[[ Material provided open ]]

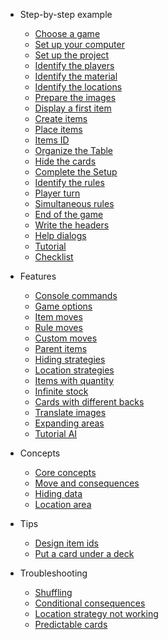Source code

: - Step-by-step example
  - [Choose a game](step-by-step-example/choose-a-game.md)
  - [Set up your computer](step-by-step-example/set-up-your-computer.md)
  - [Set up the project](step-by-step-example/set-up-the-project.md)
  - [Identify the players](step-by-step-example/identify-the-players.md)
  - [Identify the material](step-by-step-example/identify-the-material.md)
  - [Identify the locations](step-by-step-example/identify-the-locations.md)
  - [Prepare the images](step-by-step-example/prepare-the-images.md)
  - [Display a first item](step-by-step-example/display-first-item.md)
  - [Create items](step-by-step-example/create-items.md)
  - [Place items](step-by-step-example/place-items.md)
  - [Items ID](step-by-step-example/items-id.md)
  - [Organize the Table](step-by-step-example/organize-the-table.md)
  - [Hide the cards](step-by-step-example/hide-the-cards.md)
  - [Complete the Setup](step-by-step-example/complete-the-setup.md)
  - [Identify the rules](step-by-step-example/identify-the-rules.md)
  - [Player turn](step-by-step-example/player-turn.md)
  - [Simultaneous rules](step-by-step-example/simultaneous-rules.md)
  - [End of the game](step-by-step-example/end-of-the-game.md)
  - [Write the headers](step-by-step-example/write-the-headers.md)
  - [Help dialogs](step-by-step-example/help-dialogs.md)
  - [Tutorial](step-by-step-example/tutorial.md)
  - [Checklist](step-by-step-example/checklist.md)

- Features
  - [Console commands](features/console-commands.md)
  - [Game options](features/game-options.md)
  - [Item moves](features/item-moves.md)
  - [Rule moves](features/rule-moves.md)
  - [Custom moves](features/custom-moves.md)
  - [Parent items](features/parent-items.md)
  - [Hiding strategies](features/custom-hiding-strategies.md)
  - [Location strategies](features/location-strategies.md)
  - [Items with quantity](features/items-with-quantity.md)
  - [Infinite stock](features/infinite-stock.md)
  - [Cards with different backs](features/cards-with-different-backs.md)
  - [Translate images](features/translate-images.md)
  - [Expanding areas](features/expanding-areas.md)
  - [Tutorial AI](features/tutorial-ai.md)

- Concepts
  - [Core concepts](concepts/core-concepts.md)
  - [Move and consequences](concepts/consequences.md)
  - [Hiding data](concepts/hiding-data.md)
  - [Location area](concepts/location-area.md)

- Tips
  - [Design item ids](tips/design-item-ids.md)
  - [Put a card under a deck](tips/put-under-deck.md)

- Troubleshooting
  - [Shuffling](troubleshooting/shuffling.md)
  - [Conditional consequences](troubleshooting/conditional-consequences.md)
  - [Location strategy not working](troubleshooting/location-strategy-not-working.md)
  - [Predictable cards](troubleshooting/predictable-cards.md)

[[ Material provided closed ]]

**What the exercise asks**
Repeat the material above word for word and skip every image in it.

**Result of this task**
Source code

: - Step-by-step example
  - [Choose a game](step-by-step-example/choose-a-game.md)
  - [Set up your computer](step-by-step-example/set-up-your-computer.md)
  - [Set up the project](step-by-step-example/set-up-the-project.md)
  - [Identify the players](step-by-step-example/identify-the-players.md)
  - [Identify the material](step-by-step-example/identify-the-material.md)
  - [Identify the locations](step-by-step-example/identify-the-locations.md)
  - [Prepare the images](step-by-step-example/prepare-the-images.md)
  - [Display a first item](step-by-step-example/display-first-item.md)
  - [Create items](step-by-step-example/create-items.md)
  - [Place items](step-by-step-example/place-items.md)
  - [Items ID](step-by-step-example/items-id.md)
  - [Organize the Table](step-by-step-example/organize-the-table.md)
  - [Hide the cards](step-by-step-example/hide-the-cards.md)
  - [Complete the Setup](step-by-step-example/complete-the-setup.md)
  - [Identify the rules](step-by-step-example/identify-the-rules.md)
  - [Player turn](step-by-step-example/player-turn.md)
  - [Simultaneous rules](step-by-step-example/simultaneous-rules.md)
  - [End of the game](step-by-step-example/end-of-the-game.md)
  - [Write the headers](step-by-step-example/write-the-headers.md)
  - [Help dialogs](step-by-step-example/help-dialogs.md)
  - [Tutorial](step-by-step-example/tutorial.md)
  - [Checklist](step-by-step-example/checklist.md)

- Features
  - [Console commands](features/console-commands.md)
  - [Game options](features/game-options.md)
  - [Item moves](features/item-moves.md)
  - [Rule moves](features/rule-moves.md)
  - [Custom moves](features/custom-moves.md)
  - [Parent items](features/parent-items.md)
  - [Hiding strategies](features/custom-hiding-strategies.md)
  - [Location strategies](features/location-strategies.md)
  - [Items with quantity](features/items-with-quantity.md)
  - [Infinite stock](features/infinite-stock.md)
  - [Cards with different backs](features/cards-with-different-backs.md)
  - [Translate images](features/translate-images.md)
  - [Expanding areas](features/expanding-areas.md)
  - [Tutorial AI](features/tutorial-ai.md)

- Concepts
  - [Core concepts](concepts/core-concepts.md)
  - [Move and consequences](concepts/consequences.md)
  - [Hiding data](concepts/hiding-data.md)
  - [Location area](concepts/location-area.md)

- Tips
  - [Design item ids](tips/design-item-ids.md)
  - [Put a card under a deck](tips/put-under-deck.md)

- Troubleshooting
  - [Shuffling](troubleshooting/shuffling.md)
  - [Conditional consequences](troubleshooting/conditional-consequences.md)
  - [Location strategy not working](troubleshooting/location-strategy-not-working.md)
  - [Predictable cards](troubleshooting/predictable-cards.md)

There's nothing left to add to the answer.